I had a look at Jacob Bekenstein's 1973 Physical Review D paper "Black holes and entropy" for the answer to my question about Susskind's presentation of the Bekenstein derivation of the formula stating that black hole entropy is proportional to horizon area.  An argument similar to the one in Susskind's talk appears in Section IV, except that massive particles are considered, rather than photons, and they can be assumed to be scalar so that the issue I raised, of entropy associated with polarization, is moot.  Bekenstein says:

we can be sure that the absolute minimum of information lost [as a particle falls into a black hole] is that contained in the answer to the question "does the particle exist or not?"  To start with, the answer [to this question] is known to be yes.  But after the particle falls in, one has no information whatever about the answer.  This is because from the point of view of this paper, one knows nothing about the physical conditions inside the black hole, and thus one cannot assess the likelihood of the particle continuing to exist or being destroyed.  One must, therefore, admit to the loss of one bit of information [...] at the very least."

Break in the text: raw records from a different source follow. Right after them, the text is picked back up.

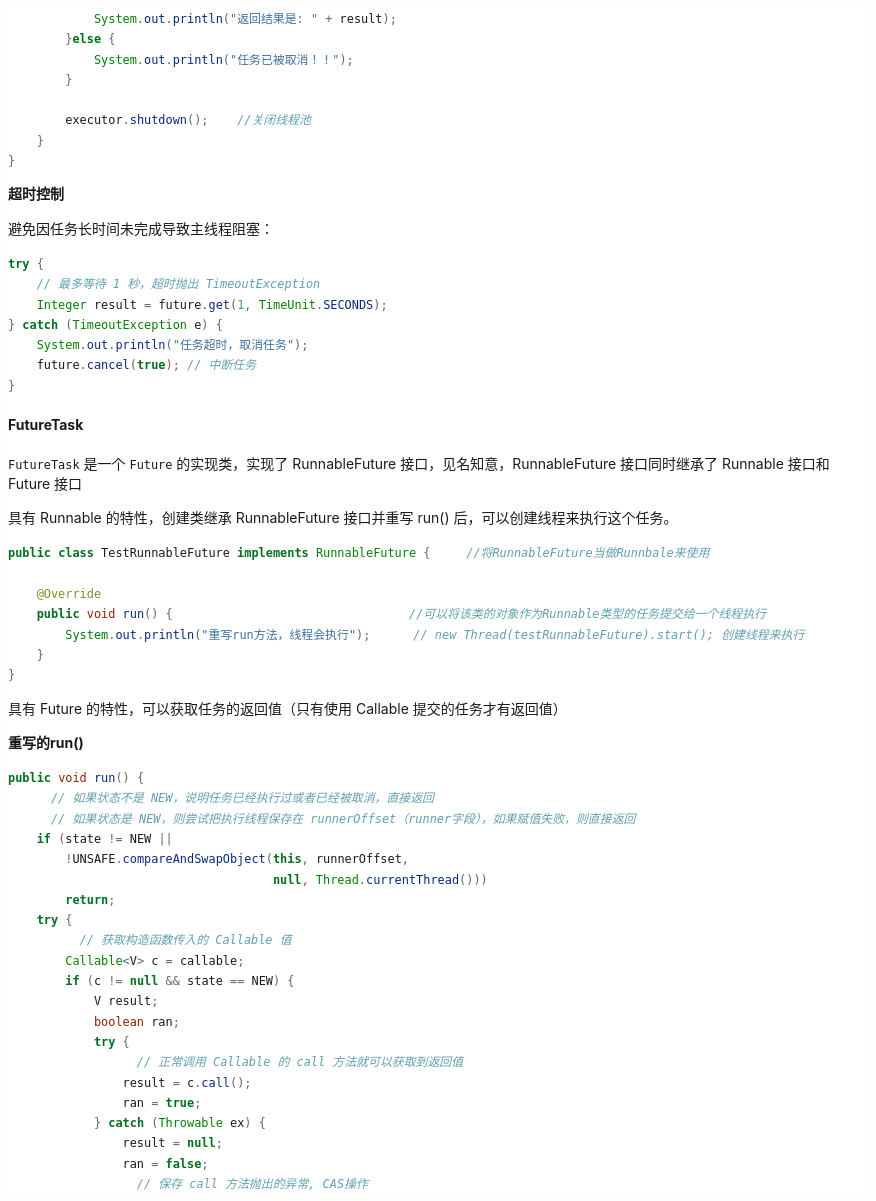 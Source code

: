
 ```java
            System.out.println("返回结果是: " + result);
        }else {
            System.out.println("任务已被取消！！");
        }   

        executor.shutdown();    //关闭线程池
    }
}
```

**超时控制**

避免因任务长时间未完成导致主线程阻塞：

```java
try {
    // 最多等待 1 秒，超时抛出 TimeoutException
    Integer result = future.get(1, TimeUnit.SECONDS);
} catch (TimeoutException e) {
    System.out.println("任务超时，取消任务");
    future.cancel(true); // 中断任务
}
```

#### FutureTask

`FutureTask` 是一个 `Future` 的实现类，实现了 RunnableFuture 接口，见名知意，RunnableFuture 接口同时继承了 Runnable 接口和 Future 接口

具有 Runnable 的特性，创建类继承 RunnableFuture 接口并重写 run() 后，可以创建线程来执行这个任务。

```java
public class TestRunnableFuture implements RunnableFuture {     //将RunnableFuture当做Runnbale来使用

    @Override
    public void run() {                                 //可以将该类的对象作为Runnable类型的任务提交给一个线程执行
        System.out.println("重写run方法，线程会执行");      // new Thread(testRunnableFuture).start(); 创建线程来执行
    }
}
```

具有 Future 的特性，可以获取任务的返回值（只有使用 Callable 提交的任务才有返回值）

**重写的run()**

```java
public void run() {
      // 如果状态不是 NEW，说明任务已经执行过或者已经被取消，直接返回
      // 如果状态是 NEW，则尝试把执行线程保存在 runnerOffset（runner字段），如果赋值失败，则直接返回
    if (state != NEW ||
        !UNSAFE.compareAndSwapObject(this, runnerOffset,
                                     null, Thread.currentThread()))
        return;
    try {
          // 获取构造函数传入的 Callable 值
        Callable<V> c = callable;
        if (c != null && state == NEW) {
            V result;
            boolean ran;
            try {
                  // 正常调用 Callable 的 call 方法就可以获取到返回值
                result = c.call();
                ran = true;
            } catch (Throwable ex) {
                result = null;
                ran = false;
                  // 保存 call 方法抛出的异常, CAS操作
```
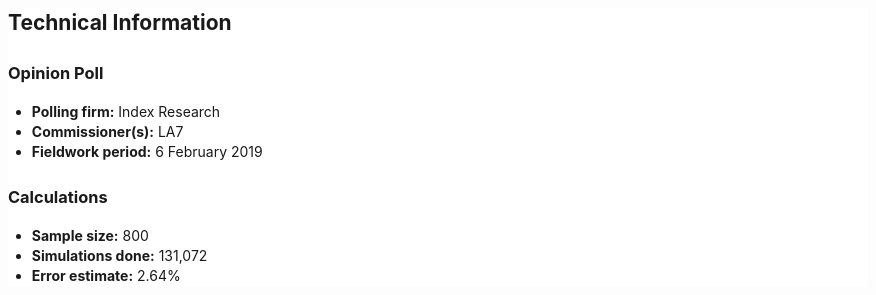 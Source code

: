
## Technical Information

### Opinion Poll

+ **Polling firm:** Index Research
+ **Commissioner(s):** LA7
+ **Fieldwork period:** 6 February 2019

### Calculations

+ **Sample size:** 800
+ **Simulations done:** 131,072
+ **Error estimate:** 2.64%

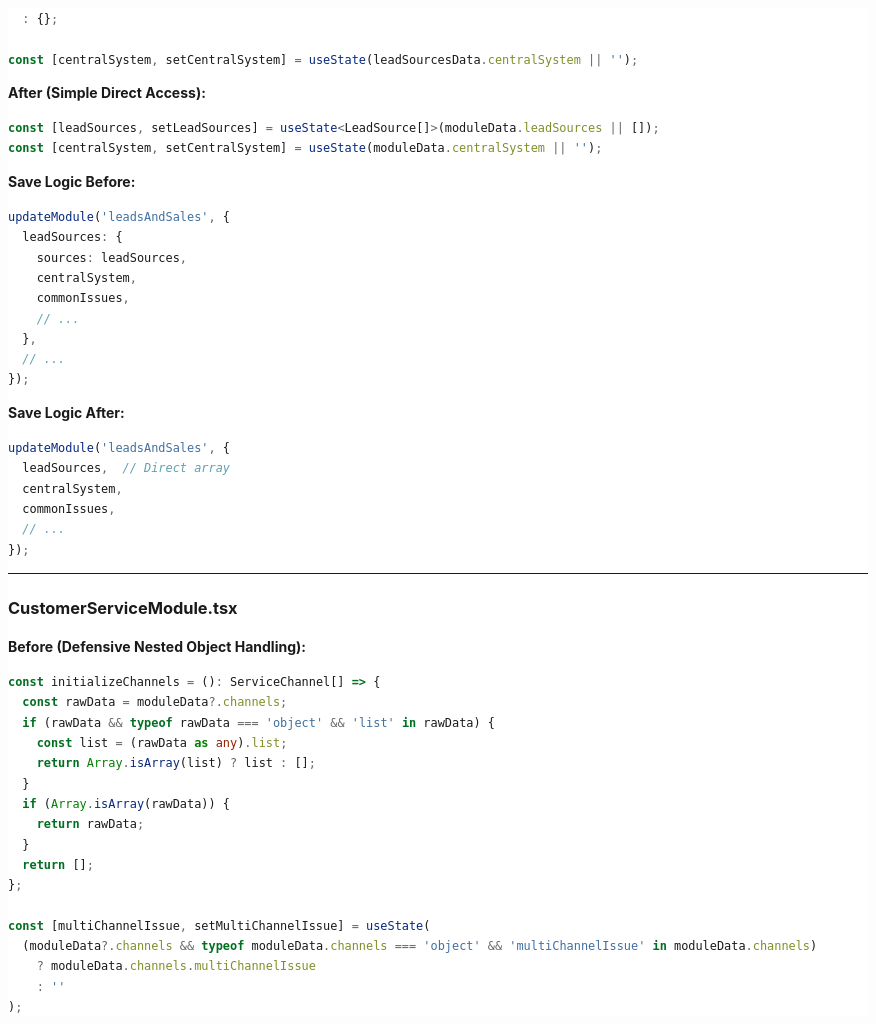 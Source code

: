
 ```typescript
  : {};

const [centralSystem, setCentralSystem] = useState(leadSourcesData.centralSystem || '');
```

**After (Simple Direct Access):**
```typescript
const [leadSources, setLeadSources] = useState<LeadSource[]>(moduleData.leadSources || []);
const [centralSystem, setCentralSystem] = useState(moduleData.centralSystem || '');
```

**Save Logic Before:**
```typescript
updateModule('leadsAndSales', {
  leadSources: {
    sources: leadSources,
    centralSystem,
    commonIssues,
    // ...
  },
  // ...
});
```

**Save Logic After:**
```typescript
updateModule('leadsAndSales', {
  leadSources,  // Direct array
  centralSystem,
  commonIssues,
  // ...
});
```

---

### CustomerServiceModule.tsx

**Before (Defensive Nested Object Handling):**
```typescript
const initializeChannels = (): ServiceChannel[] => {
  const rawData = moduleData?.channels;
  if (rawData && typeof rawData === 'object' && 'list' in rawData) {
    const list = (rawData as any).list;
    return Array.isArray(list) ? list : [];
  }
  if (Array.isArray(rawData)) {
    return rawData;
  }
  return [];
};

const [multiChannelIssue, setMultiChannelIssue] = useState(
  (moduleData?.channels && typeof moduleData.channels === 'object' && 'multiChannelIssue' in moduleData.channels)
    ? moduleData.channels.multiChannelIssue
    : ''
);
```
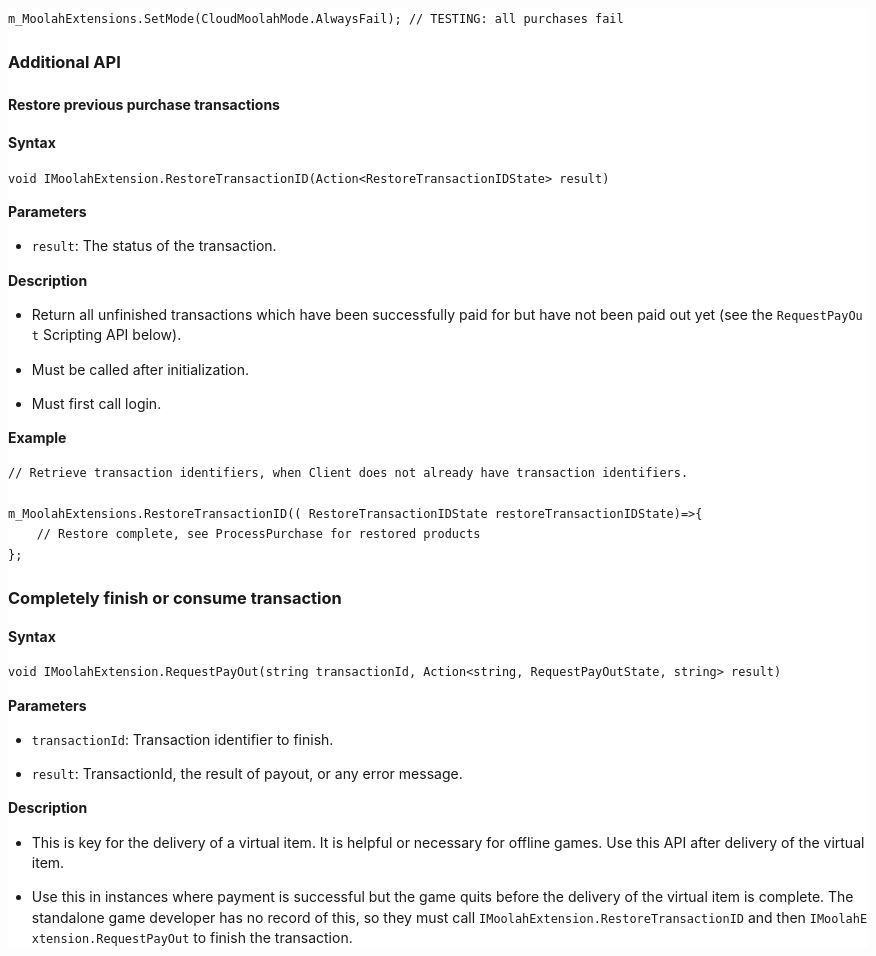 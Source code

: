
 ```
m_MoolahExtensions.SetMode(CloudMoolahMode.AlwaysFail); // TESTING: all purchases fail
```
 
### Additional API
 
#### Restore previous purchase transactions
 
__Syntax__
 
```
void IMoolahExtension.RestoreTransactionID(Action<RestoreTransactionIDState> result) 
```
 
__Parameters__
 
* `result`: The status of the transaction.
 
__Description__
 
* Return all unfinished transactions which have been successfully paid for but have not been paid out yet (see the `RequestPayOut` Scripting API below).
 
* Must be called after initialization.
 
* Must first call login.
 
__Example__
 
```
// Retrieve transaction identifiers, when Client does not already have transaction identifiers.
 
m_MoolahExtensions.RestoreTransactionID(( RestoreTransactionIDState restoreTransactionIDState)=>{
    // Restore complete, see ProcessPurchase for restored products
};
```
 
### Completely finish or consume transaction
 
__Syntax__
 
```
void IMoolahExtension.RequestPayOut(string transactionId, Action<string, RequestPayOutState, string> result)
```
 
__Parameters__
 
* `transactionId`: Transaction identifier to finish.
 
* `result`: TransactionId, the result of payout, or any error message.
 
__Description__
 
* This is key for the delivery of a virtual item. It is helpful or necessary for offline games. Use this API after delivery of the virtual item.
 
* Use this in instances where payment is successful but the game quits before the delivery of the virtual item is complete. The standalone game developer has no record of this, so they must call `IMoolahExtension.RestoreTransactionID` and then `IMoolahExtension.RequestPayOut` to finish the transaction.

Presumably for the particle to be destroyed, at least in a field-theoretic description, it must annihilate with some stuff that is already inside the black hole (or from the outside point of view, plastered against the horizon). This annihilation could, I guess, create some other particle. In fact it probably must, in order to conserve mass-energy.  My worry in the previous post about the entropy being due to the presence/absence of the particle inside the hole was that this would seem to need to be due to uncertainty about whether the particle fell into the hole in the first place, which did not seem to be part of the story Susskind was telling, and the associated worry that this would make the black hole mass uncertain, which also didn't seem to be a feature of the intended story although I wasn't sure. But the correct story seems to be that the particle definitely goes into the hole, and the uncertainty is about whether it subsequently annihilates with something else inside, in a process obeying all relevant conservation laws, rendering both of my worries inapplicable. I'd still like to see if Bekenstein wrote a version using photons, as Susskind's presentation does. And when I feel quite comfortable, I'll probably post a fairly full description of one (or more) versions of the argument. Prior to the Phys Rev D paper there was a 1972 Letter to Nuovo Cimento, which I plan to have a look at; perhaps it deals with photons. If you want to read Bekenstein's papers too, I suggest you have a look at his webpage.